**Work to complete**. Your task is to copy every line of the entries that holds the word "function".

Collected data:
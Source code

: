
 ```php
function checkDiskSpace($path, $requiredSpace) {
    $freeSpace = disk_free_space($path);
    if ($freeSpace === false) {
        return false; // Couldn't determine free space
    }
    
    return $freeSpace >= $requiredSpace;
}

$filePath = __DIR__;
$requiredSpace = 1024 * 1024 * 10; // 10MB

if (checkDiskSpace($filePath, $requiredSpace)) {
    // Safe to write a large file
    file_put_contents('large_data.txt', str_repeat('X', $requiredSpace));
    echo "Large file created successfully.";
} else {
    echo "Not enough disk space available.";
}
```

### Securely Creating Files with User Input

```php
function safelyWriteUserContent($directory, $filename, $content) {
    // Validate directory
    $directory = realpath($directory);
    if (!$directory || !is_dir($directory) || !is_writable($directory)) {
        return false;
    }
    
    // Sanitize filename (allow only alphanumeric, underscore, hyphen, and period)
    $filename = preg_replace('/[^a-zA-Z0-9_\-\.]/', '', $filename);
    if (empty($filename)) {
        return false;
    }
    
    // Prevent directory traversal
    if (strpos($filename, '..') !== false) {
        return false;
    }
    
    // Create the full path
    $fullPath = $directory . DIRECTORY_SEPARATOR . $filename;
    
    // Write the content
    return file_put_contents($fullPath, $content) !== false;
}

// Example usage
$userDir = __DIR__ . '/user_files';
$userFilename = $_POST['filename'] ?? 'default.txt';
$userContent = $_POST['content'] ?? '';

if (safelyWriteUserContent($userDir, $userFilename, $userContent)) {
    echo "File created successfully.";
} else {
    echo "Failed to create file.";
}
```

...

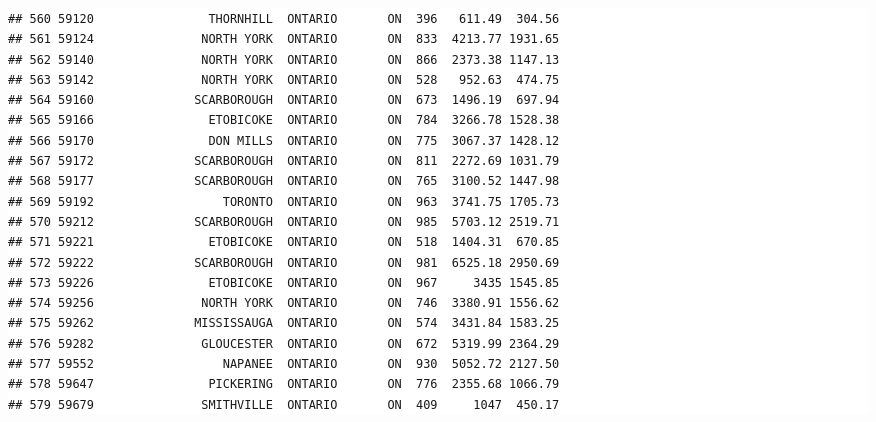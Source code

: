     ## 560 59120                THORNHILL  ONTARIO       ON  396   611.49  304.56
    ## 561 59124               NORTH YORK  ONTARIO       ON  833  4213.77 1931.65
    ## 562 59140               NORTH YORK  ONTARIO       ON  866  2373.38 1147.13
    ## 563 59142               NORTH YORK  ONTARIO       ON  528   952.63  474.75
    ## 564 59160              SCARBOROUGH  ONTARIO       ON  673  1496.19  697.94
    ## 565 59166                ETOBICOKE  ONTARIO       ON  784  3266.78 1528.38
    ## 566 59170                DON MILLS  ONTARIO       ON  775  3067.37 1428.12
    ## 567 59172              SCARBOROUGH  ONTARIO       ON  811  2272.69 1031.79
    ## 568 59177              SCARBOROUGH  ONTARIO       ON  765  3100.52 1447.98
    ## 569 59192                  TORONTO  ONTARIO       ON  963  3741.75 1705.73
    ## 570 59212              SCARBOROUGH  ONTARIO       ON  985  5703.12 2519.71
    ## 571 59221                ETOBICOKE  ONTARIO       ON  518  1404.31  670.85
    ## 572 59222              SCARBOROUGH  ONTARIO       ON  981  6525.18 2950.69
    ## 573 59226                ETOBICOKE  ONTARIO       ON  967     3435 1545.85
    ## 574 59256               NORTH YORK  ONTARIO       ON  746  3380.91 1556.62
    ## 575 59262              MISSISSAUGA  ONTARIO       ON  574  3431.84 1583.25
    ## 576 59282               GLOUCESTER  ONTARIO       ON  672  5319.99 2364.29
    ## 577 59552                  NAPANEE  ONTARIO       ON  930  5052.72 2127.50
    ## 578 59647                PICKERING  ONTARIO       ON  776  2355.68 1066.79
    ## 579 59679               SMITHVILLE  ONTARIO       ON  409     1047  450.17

--

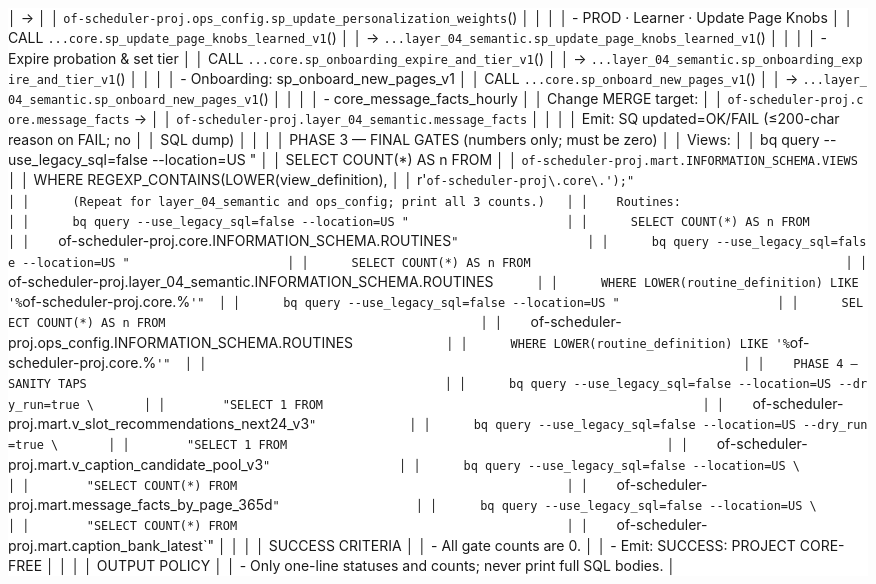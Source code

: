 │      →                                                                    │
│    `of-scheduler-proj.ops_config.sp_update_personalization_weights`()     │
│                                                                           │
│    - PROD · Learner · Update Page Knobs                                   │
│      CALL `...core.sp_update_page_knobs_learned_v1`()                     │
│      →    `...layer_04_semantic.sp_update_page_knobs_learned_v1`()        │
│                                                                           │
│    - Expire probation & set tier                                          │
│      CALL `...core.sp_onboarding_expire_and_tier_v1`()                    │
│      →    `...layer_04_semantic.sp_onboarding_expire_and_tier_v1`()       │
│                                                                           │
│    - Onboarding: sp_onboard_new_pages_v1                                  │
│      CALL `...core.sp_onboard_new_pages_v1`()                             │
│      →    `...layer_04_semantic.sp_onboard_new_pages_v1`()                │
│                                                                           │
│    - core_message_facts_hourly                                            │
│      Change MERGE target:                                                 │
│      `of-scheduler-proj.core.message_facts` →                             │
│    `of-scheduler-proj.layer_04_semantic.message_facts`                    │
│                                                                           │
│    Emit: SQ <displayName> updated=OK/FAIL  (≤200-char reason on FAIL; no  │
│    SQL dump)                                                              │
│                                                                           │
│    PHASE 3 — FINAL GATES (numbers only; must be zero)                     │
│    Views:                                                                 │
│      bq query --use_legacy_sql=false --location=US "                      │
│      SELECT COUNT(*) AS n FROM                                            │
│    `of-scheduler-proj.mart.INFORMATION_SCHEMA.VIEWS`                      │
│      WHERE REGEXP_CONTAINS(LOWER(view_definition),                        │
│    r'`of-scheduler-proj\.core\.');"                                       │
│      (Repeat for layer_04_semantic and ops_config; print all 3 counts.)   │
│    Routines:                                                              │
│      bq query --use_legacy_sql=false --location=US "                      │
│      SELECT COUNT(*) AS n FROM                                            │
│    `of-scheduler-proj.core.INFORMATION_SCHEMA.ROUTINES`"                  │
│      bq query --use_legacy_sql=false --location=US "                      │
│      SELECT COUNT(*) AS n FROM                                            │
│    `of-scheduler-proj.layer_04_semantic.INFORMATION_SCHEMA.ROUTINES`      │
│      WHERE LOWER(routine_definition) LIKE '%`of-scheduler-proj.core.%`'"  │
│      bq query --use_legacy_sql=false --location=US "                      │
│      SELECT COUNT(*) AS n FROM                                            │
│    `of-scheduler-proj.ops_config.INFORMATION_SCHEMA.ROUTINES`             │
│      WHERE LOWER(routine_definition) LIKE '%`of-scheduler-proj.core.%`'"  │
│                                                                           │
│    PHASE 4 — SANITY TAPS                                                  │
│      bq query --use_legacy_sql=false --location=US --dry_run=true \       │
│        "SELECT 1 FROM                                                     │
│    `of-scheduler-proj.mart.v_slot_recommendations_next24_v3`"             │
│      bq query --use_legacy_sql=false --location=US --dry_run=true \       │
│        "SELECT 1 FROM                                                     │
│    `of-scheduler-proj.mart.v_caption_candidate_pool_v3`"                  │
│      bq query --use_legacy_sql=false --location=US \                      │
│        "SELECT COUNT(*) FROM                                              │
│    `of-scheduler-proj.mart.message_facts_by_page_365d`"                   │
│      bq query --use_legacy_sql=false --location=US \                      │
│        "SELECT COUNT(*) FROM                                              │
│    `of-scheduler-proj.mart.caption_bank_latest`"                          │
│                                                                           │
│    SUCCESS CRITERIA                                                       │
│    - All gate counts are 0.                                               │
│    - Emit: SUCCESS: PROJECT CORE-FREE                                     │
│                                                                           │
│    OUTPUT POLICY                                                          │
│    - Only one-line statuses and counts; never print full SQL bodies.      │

**Reply**.
function checkDiskSpace($path, $requiredSpace) {
function safelyWriteUserContent($directory, $filename, $content) {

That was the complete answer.